Stored data entries
Segment Open

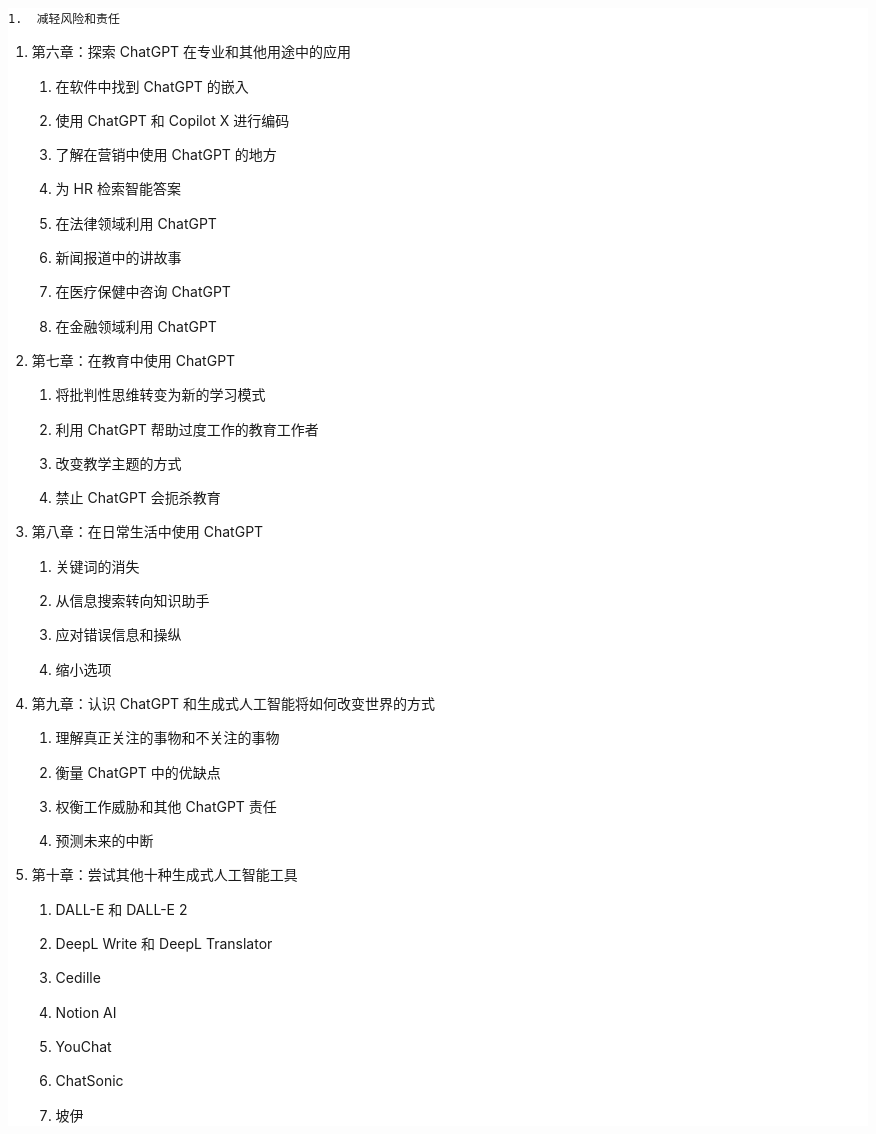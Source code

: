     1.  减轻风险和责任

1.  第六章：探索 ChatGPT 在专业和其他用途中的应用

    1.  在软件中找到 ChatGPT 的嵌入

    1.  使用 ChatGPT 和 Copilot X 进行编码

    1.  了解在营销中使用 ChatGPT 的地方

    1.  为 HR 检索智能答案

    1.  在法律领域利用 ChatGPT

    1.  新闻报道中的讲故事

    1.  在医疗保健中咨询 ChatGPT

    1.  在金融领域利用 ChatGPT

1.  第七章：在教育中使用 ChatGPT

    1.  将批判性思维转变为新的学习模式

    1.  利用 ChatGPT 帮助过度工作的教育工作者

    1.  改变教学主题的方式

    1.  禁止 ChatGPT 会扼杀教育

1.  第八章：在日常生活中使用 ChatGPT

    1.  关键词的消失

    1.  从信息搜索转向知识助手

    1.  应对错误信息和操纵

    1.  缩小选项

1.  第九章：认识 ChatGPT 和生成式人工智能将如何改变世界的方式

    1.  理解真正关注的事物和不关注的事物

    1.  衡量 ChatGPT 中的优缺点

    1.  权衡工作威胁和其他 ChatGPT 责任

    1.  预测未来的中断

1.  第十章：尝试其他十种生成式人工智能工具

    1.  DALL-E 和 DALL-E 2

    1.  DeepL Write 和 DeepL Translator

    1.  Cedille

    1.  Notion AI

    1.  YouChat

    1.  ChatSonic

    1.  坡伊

Segment Closed
Segment Open

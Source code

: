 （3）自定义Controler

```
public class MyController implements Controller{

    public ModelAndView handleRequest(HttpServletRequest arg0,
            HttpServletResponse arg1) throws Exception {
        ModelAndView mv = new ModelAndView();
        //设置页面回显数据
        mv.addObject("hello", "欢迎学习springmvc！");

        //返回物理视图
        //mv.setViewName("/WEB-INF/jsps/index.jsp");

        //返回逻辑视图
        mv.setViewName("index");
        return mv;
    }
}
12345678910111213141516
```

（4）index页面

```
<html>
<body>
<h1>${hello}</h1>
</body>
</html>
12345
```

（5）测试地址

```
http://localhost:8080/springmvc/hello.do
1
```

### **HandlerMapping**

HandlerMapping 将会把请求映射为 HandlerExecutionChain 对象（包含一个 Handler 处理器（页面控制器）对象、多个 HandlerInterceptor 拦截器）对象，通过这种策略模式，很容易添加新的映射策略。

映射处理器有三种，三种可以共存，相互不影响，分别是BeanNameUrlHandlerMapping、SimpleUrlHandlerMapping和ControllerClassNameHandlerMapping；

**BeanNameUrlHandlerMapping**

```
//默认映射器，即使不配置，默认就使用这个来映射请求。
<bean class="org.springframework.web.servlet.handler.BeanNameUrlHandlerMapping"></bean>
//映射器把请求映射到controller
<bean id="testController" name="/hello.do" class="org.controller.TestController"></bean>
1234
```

Segment Closed

## What you have to do:
State the number of lines in the data that contain the word "public", offering no other text.

## Task output:
2